Side Projects · Primly Community

how to work on a side project without burning out from doing two jobs

quietquit_quincy · 5 replies

i've tried and failed at this twice. third attempt is going better, and i think i finally understand why the first two collapsed.

the failure mode both times: i treated my side project like a second job with a demanding boss. i set weekly hour targets. i felt guilty when i missed them. the guilt made the project feel like work. eventually i resented it the same way i resented my actual job. stopped opening the repo. project died.

what's different this time:

fixed hours, not minimum hours. i work on the project tuesday and thursday evenings, 8-10pm, full stop. if i'm tired i might push one small commit and close the laptop. if i'm in flow i stop at 10 anyway. the constraint creates safety. i never have to wonder if i "should" be working on it right now, because the answer is always: not unless it's tuesday or thursday evening.

separated exploration from execution. monday i might spend 15 minutes jotting down ideas, research tabs, stuff i want to try. that's not "project work" so it doesn't count against my energy. but it means tuesday evening i'm not staring at a blank doc trying to figure out what to do next.

kept the day job at work. i know this sounds obvious but it means no sneaking project work during meetings, no "productive" lunch breaks for the side project. complete separation. the mental cost of context-switching and the low-grade paranoia of being caught is not worth it.

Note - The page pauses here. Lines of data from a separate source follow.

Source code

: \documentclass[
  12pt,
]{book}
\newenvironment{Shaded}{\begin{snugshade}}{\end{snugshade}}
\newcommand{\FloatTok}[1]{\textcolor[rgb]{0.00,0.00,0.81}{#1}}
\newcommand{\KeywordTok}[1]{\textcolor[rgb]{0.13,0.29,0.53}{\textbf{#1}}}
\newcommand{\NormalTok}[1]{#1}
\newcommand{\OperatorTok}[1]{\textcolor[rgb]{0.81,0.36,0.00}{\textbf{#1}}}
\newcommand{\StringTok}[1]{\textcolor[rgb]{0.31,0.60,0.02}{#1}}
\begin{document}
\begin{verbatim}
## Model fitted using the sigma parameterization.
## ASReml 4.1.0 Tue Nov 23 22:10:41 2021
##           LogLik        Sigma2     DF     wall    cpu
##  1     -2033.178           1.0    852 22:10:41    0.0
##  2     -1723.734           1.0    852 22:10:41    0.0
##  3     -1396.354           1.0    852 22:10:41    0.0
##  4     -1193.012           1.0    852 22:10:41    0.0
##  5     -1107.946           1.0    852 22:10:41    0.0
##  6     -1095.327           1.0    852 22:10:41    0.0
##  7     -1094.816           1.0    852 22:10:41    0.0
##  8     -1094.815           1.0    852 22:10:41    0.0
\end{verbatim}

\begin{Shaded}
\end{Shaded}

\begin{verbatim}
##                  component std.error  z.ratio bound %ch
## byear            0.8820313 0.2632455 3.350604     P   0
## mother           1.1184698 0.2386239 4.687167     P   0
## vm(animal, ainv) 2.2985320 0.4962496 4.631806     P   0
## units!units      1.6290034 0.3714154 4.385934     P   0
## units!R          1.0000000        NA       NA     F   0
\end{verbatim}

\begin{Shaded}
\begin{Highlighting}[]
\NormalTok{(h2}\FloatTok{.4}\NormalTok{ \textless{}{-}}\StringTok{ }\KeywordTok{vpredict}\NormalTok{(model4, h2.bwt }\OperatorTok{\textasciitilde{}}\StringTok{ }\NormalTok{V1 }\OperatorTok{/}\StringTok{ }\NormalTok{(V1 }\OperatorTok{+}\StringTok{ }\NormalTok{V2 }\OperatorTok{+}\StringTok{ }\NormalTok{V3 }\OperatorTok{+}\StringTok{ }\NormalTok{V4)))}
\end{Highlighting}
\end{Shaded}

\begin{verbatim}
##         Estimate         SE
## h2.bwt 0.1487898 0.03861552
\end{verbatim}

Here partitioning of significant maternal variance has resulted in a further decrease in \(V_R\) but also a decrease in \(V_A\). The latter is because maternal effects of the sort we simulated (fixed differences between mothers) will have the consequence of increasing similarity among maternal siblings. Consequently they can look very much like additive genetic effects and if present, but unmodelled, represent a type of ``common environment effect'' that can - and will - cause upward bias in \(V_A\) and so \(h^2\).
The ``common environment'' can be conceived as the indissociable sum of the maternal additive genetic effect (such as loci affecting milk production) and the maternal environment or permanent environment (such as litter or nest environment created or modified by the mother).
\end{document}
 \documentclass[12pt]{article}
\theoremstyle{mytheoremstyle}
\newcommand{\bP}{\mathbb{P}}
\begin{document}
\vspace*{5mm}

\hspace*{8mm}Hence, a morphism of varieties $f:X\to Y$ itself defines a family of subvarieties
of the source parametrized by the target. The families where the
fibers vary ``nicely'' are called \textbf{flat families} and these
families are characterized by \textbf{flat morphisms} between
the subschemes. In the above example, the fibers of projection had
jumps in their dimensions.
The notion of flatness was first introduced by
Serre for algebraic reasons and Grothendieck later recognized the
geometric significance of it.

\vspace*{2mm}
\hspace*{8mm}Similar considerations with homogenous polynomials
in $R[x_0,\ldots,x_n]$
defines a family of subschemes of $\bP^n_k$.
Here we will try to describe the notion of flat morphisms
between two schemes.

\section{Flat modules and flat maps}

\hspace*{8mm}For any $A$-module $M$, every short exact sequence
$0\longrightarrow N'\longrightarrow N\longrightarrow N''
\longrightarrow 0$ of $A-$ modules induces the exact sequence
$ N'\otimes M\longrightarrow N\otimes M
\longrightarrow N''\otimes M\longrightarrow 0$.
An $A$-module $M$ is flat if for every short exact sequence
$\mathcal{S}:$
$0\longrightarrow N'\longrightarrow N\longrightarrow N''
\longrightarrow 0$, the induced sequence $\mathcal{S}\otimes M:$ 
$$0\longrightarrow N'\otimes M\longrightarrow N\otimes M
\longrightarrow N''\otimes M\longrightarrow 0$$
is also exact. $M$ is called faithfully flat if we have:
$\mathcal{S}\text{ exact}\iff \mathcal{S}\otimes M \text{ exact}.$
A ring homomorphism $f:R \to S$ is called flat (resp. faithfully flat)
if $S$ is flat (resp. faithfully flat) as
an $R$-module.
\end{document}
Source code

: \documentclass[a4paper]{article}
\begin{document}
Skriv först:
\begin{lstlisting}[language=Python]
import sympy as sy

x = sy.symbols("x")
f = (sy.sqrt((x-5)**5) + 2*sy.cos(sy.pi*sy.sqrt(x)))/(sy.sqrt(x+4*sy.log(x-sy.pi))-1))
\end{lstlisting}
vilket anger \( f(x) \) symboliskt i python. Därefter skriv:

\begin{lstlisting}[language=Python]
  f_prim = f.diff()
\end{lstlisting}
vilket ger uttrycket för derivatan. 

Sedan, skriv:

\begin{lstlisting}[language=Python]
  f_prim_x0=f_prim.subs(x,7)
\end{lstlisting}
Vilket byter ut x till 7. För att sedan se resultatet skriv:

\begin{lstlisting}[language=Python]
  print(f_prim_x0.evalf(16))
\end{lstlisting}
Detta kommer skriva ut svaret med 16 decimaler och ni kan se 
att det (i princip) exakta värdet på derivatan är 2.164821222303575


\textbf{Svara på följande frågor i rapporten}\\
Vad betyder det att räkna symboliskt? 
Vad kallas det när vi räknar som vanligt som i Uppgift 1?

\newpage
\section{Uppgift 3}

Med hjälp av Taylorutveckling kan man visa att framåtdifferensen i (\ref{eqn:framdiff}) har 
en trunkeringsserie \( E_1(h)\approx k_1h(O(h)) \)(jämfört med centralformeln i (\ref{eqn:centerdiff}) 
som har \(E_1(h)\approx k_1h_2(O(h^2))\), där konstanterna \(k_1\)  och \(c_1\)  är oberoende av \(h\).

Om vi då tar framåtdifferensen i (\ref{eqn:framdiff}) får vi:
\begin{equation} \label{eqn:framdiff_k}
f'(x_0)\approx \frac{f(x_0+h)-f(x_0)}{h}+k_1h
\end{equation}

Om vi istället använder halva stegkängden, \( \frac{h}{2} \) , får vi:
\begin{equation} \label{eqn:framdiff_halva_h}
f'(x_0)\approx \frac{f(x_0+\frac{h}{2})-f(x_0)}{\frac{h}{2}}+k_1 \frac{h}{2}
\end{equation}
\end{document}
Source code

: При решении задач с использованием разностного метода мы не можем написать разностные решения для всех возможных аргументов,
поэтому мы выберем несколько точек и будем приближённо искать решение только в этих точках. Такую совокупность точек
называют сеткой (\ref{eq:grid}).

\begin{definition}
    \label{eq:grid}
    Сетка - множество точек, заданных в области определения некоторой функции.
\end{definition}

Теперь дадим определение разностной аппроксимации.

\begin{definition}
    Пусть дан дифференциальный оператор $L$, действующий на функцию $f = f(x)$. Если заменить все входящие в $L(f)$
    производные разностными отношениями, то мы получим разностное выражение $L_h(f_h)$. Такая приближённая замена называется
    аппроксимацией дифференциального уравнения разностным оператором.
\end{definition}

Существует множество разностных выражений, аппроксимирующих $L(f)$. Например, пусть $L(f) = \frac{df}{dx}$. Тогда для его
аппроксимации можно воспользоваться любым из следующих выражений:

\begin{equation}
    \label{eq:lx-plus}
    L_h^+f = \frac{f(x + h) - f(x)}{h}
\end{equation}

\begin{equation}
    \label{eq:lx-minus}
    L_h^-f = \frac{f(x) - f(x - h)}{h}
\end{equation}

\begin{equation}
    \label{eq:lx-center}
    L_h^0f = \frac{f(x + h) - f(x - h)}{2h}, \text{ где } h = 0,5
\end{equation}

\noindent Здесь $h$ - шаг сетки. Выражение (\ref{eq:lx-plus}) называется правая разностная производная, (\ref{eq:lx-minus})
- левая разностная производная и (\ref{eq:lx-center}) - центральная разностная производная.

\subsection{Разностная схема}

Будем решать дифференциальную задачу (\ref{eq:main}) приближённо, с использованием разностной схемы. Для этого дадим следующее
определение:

smaller scope than feels comfortable. my first project wanted to solve everything. this one does one thing. i can open the issues tab and close it in 30 minutes knowing exactly what i'm doing next session. small scope is underrated for sustainability.

what to do when motivation drops (it will): don't take a week off planning to "come back refreshed." that week becomes a month. if i'm not feeling it on tuesday, i open the repo anyway and do something tiny. update the readme. rename a variable. the barrier to returning gets higher the longer you're away.

is this the fastest way to build? no. but it's the way that has survived contact with a 9-6 job plus a social life for eight months now, which is more than i can say for my previous attempts.

5 replies

de_derek

the "stop at the scheduled time even when in flow" thing takes real discipline but i've found it prevents the all-nighter trap that wrecks your thursday at work. nothing tanks your day job performance like a 1am commit you were sure would take 20 minutes.

alex_design

the separate exploration vs execution framing is something i do for design work too. divergent and convergent thinking genuinely compete. deciding what to do and then doing it in the same block is inefficient and exhausting. 10 minutes of "what am i doing next session" at the end of each session, even when tired, pays off enormously.

quietquit_quincy

yes, the end-of-session note is key. "next: fix the broken auth redirect" takes 30 seconds to write and saves 20 minutes of re-orienting next time. smallest possible context for future-me.

sdr_sky

i'm in sales so my mental drain pattern is different, back-to-back calls all day, but the burnout from "second job" energy is the same. the days i'm least effective on my side project are the days i had 6+ hours of video calls at work. started blocking those sessions off as reading/low-stakes tasks only.

nonprofit_nia

the point about not taking "rest weeks" that become rest months is real. i took a month off from my project after a really hard stretch at my day job and it took me three additional weeks to get back into the codebase and remember what i was doing. the break cost me more than it restored.